W latach 70. i 80. w Moskwie istniały tylko piekarnie, sklepy warzywno-tytoniowe, dlatego za każdą drobnostkę trzeba było wysyłać do „miasta”, czyli do Gostiny Dvor. Przed sklepami Gostiny Dvor stali chłopcy - szczekacze, którzy zapraszali ich do środka. Zewsząd słychać było ich krzyki: „Wosk, osobista szminka, Liliowe perfumy – prosto z ogrodu!” lub „Sprzedajemy, dajemy bonus na pamiątkę!” Kupcy z Gostiny Dworu często wysyłali swoich chłopców po klientów i na Plac Czerwony, dając im próbkę towaru, na przykład parę butów. Takich chłopców (a często też przychodzących stamtąd klientów) nazywano „chłopcami z okolicy”.

Tutaj na Varvarce znajdowały się nie tylko sklepy, ale także lokale gastronomiczne.
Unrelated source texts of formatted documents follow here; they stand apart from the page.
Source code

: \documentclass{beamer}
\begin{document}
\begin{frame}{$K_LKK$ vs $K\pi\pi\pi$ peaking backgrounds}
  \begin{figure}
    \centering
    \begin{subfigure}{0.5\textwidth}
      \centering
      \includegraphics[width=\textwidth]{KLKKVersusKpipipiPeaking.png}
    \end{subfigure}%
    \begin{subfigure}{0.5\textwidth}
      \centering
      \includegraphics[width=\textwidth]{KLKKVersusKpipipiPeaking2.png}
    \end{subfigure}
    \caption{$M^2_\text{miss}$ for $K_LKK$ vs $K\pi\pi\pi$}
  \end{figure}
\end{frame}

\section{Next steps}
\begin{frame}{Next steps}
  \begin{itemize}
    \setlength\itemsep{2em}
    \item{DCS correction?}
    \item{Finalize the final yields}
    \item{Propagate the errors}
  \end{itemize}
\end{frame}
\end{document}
Na rogu obecnej ulicy Nikolskiego znajdowała się, sądząc po nazwie, starożytna pijalnia „Histeria Vetoshnaya”, zniekształcona od łacińskiego słowa „austeria” - tak za Piotra nazywano tawerny, hotele i pijalnie. „Vetoshny” pochodził z Vetoshny Row, gdzie sprzedawano używane rzeczy, dlatego jedna z uliczek Kitai-Gorodu nadal nazywa się Vetoshny.
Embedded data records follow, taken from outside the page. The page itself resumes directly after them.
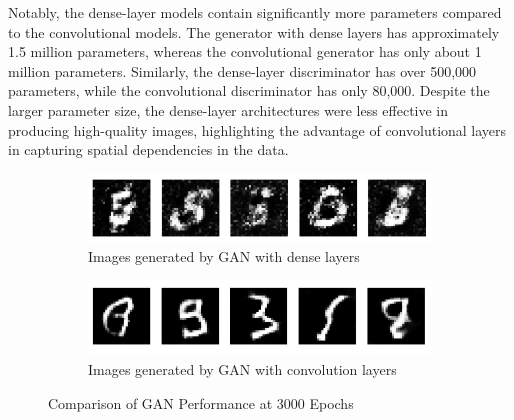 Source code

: Notably, the dense-layer models contain significantly more parameters compared to the convolutional models. The generator with dense layers has approximately 1.5 million parameters, whereas the convolutional generator has only about 1 million parameters. Similarly, the dense-layer discriminator has over 500,000 parameters, while the convolutional discriminator has only 80,000. Despite the larger parameter size, the dense-layer architectures were less effective in producing high-quality images, highlighting the advantage of convolutional layers in capturing spatial dependencies in the data.


\begin{figure}[H]
    \centering
    \begin{subfigure}[b]{\linewidth}
        \centering
        \includegraphics[width=0.7\linewidth]{./Images/generate_image_by_dense_layer.jpg}
        \caption{Images generated by GAN with dense layers}
        \label{fig:generated_dense}
    \end{subfigure}
    \vspace{0.05\linewidth} 
    \begin{subfigure}[b]{\linewidth}
        \centering
        \includegraphics[width=0.7\linewidth]{./Images/generate_image_by_Convolution_layer.jpg}
        \caption{Images generated by GAN with convolution layers}
        \label{fig:generated_conv}
    \end{subfigure}
    \caption{Comparison of GAN Performance at 3000 Epochs}
    \label{fig:generated_images}
\end{figure}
Jeśli chodzi o obfitość takich rozrywek, pojawiła się zabawna piosenka „Jak Kasjan, mężczyzna Kamarinsky, śpi na ulicy Varvarinskaya”. Chociaż nie tylko do tawern chińscy mieszkańcy miasta udali się do Varvarki, aby się zabawić. Oto, co mówi najsłodsza moskiewska piosenka:

Szedłem ulicą Varvarka
Ze znajomym kucharzem,
Ponieważ jest niedziela
Pojawiłem się w zakładzie,
Zamówiłem dwie pary herbat
Dla siebie i dla kucharza.

Zwykłe tawerny nazywano także „zakładami”, w których gościom oferowano herbatę w dwóch dużych czajnikach - do zagotowania wody i do parzenia. Jedna z najsłynniejszych moskiewskich tawern - słynna Tawerna Bubnov stała przy tej samej ulicy Vetoshny.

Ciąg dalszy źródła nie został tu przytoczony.